Records from a data collection:
============================================================
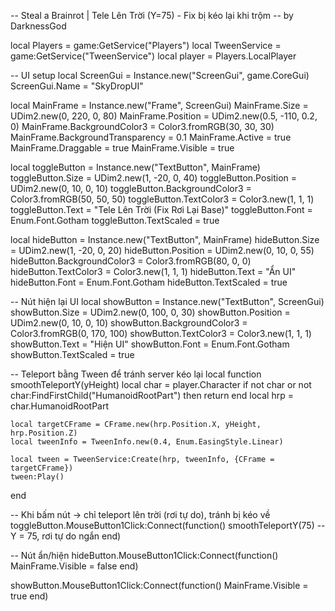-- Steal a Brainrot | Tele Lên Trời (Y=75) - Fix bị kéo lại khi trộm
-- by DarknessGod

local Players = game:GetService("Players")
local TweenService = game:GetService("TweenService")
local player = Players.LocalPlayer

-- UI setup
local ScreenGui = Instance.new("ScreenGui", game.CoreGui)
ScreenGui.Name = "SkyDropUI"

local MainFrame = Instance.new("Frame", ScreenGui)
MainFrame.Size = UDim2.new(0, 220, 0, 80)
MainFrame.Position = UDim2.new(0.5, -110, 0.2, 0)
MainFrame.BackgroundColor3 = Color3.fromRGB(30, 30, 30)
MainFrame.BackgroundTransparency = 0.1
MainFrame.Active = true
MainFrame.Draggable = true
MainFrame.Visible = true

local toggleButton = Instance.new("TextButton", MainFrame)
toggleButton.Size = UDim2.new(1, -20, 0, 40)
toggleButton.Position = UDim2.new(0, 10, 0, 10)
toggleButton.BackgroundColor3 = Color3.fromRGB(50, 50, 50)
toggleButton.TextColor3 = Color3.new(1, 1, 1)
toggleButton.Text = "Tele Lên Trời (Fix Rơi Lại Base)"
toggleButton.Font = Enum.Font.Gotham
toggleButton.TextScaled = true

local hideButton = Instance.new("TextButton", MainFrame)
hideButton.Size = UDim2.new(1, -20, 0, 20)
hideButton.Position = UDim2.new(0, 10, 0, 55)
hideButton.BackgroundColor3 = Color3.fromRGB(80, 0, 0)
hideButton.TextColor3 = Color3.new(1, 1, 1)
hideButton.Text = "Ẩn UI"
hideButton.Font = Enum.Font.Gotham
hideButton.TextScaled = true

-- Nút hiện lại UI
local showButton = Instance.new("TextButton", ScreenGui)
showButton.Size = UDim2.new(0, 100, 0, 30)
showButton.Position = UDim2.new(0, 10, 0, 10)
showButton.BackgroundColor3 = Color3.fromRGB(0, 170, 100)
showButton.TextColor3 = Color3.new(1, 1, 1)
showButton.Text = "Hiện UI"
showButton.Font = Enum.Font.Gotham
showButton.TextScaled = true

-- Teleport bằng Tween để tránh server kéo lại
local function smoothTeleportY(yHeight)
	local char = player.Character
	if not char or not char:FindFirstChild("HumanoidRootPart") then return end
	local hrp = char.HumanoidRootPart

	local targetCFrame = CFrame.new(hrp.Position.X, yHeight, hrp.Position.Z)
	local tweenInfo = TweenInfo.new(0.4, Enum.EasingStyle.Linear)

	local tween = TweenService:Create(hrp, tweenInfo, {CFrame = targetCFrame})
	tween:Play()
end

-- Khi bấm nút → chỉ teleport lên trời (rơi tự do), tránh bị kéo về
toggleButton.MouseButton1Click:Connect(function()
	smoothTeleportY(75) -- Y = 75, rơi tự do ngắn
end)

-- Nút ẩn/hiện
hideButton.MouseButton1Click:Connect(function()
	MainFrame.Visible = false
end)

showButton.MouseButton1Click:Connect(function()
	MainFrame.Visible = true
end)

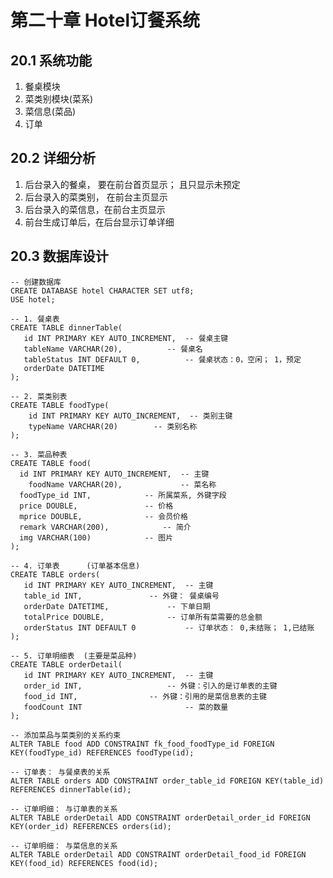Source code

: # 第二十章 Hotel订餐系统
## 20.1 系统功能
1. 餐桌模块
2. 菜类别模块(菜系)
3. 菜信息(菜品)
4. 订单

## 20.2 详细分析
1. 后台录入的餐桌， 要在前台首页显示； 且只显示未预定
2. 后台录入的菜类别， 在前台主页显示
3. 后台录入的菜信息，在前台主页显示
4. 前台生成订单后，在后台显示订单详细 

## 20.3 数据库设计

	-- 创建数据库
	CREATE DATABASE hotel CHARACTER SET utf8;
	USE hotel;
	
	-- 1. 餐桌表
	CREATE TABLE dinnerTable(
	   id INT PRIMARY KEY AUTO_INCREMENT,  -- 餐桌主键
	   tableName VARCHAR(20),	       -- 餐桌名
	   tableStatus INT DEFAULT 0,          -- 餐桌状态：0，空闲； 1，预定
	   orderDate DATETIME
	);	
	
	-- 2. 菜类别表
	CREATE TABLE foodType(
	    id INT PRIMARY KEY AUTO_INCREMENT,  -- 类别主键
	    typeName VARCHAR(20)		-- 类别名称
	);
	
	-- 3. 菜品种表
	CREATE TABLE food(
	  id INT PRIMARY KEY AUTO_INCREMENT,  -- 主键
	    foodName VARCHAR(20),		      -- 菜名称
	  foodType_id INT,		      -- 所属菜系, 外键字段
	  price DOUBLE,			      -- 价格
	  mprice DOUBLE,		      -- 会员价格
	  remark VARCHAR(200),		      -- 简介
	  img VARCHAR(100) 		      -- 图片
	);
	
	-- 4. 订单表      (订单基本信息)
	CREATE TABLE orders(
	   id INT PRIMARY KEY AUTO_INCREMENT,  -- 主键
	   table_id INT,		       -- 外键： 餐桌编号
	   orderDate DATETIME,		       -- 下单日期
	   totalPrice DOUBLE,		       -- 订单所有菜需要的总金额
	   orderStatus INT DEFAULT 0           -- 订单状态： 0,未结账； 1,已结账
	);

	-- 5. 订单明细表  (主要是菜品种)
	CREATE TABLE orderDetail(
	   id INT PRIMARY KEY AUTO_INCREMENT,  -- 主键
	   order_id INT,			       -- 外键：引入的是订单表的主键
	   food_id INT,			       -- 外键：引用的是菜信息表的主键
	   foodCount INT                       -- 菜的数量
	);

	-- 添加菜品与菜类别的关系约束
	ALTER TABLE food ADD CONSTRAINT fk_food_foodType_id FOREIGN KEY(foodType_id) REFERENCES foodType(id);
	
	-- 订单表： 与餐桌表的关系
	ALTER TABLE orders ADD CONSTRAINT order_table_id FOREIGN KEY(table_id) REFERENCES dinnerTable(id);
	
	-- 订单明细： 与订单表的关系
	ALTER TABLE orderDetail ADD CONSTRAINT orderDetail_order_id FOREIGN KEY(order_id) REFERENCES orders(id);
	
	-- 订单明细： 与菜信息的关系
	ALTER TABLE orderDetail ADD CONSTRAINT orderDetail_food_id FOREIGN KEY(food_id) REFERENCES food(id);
============================================================
What the task requires:
Output only the stretch above from the line with "hideButton.MouseButton1Click:Connect(function()" through the line with "-- 订单表： 与餐桌表的关系", reproduced exactly. Exclude pictures.

Result of the task:
hideButton.MouseButton1Click:Connect(function()
	MainFrame.Visible = false
end)

showButton.MouseButton1Click:Connect(function()
	MainFrame.Visible = true
end)

Source code

: # 第二十章 Hotel订餐系统
## 20.1 系统功能
1. 餐桌模块
2. 菜类别模块(菜系)
3. 菜信息(菜品)
4. 订单

## 20.2 详细分析
1. 后台录入的餐桌， 要在前台首页显示； 且只显示未预定
2. 后台录入的菜类别， 在前台主页显示
3. 后台录入的菜信息，在前台主页显示
4. 前台生成订单后，在后台显示订单详细 

## 20.3 数据库设计

	-- 创建数据库
	CREATE DATABASE hotel CHARACTER SET utf8;
	USE hotel;
	
	-- 1. 餐桌表
	CREATE TABLE dinnerTable(
	   id INT PRIMARY KEY AUTO_INCREMENT,  -- 餐桌主键
	   tableName VARCHAR(20),	       -- 餐桌名
	   tableStatus INT DEFAULT 0,          -- 餐桌状态：0，空闲； 1，预定
	   orderDate DATETIME
	);	
	
	-- 2. 菜类别表
	CREATE TABLE foodType(
	    id INT PRIMARY KEY AUTO_INCREMENT,  -- 类别主键
	    typeName VARCHAR(20)		-- 类别名称
	);
	
	-- 3. 菜品种表
	CREATE TABLE food(
	  id INT PRIMARY KEY AUTO_INCREMENT,  -- 主键
	    foodName VARCHAR(20),		      -- 菜名称
	  foodType_id INT,		      -- 所属菜系, 外键字段
	  price DOUBLE,			      -- 价格
	  mprice DOUBLE,		      -- 会员价格
	  remark VARCHAR(200),		      -- 简介
	  img VARCHAR(100) 		      -- 图片
	);
	
	-- 4. 订单表      (订单基本信息)
	CREATE TABLE orders(
	   id INT PRIMARY KEY AUTO_INCREMENT,  -- 主键
	   table_id INT,		       -- 外键： 餐桌编号
	   orderDate DATETIME,		       -- 下单日期
	   totalPrice DOUBLE,		       -- 订单所有菜需要的总金额
	   orderStatus INT DEFAULT 0           -- 订单状态： 0,未结账； 1,已结账
	);

	-- 5. 订单明细表  (主要是菜品种)
	CREATE TABLE orderDetail(
	   id INT PRIMARY KEY AUTO_INCREMENT,  -- 主键
	   order_id INT,			       -- 外键：引入的是订单表的主键
	   food_id INT,			       -- 外键：引用的是菜信息表的主键
	   foodCount INT                       -- 菜的数量
	);

	-- 添加菜品与菜类别的关系约束
	ALTER TABLE food ADD CONSTRAINT fk_food_foodType_id FOREIGN KEY(foodType_id) REFERENCES foodType(id);
	
	-- 订单表： 与餐桌表的关系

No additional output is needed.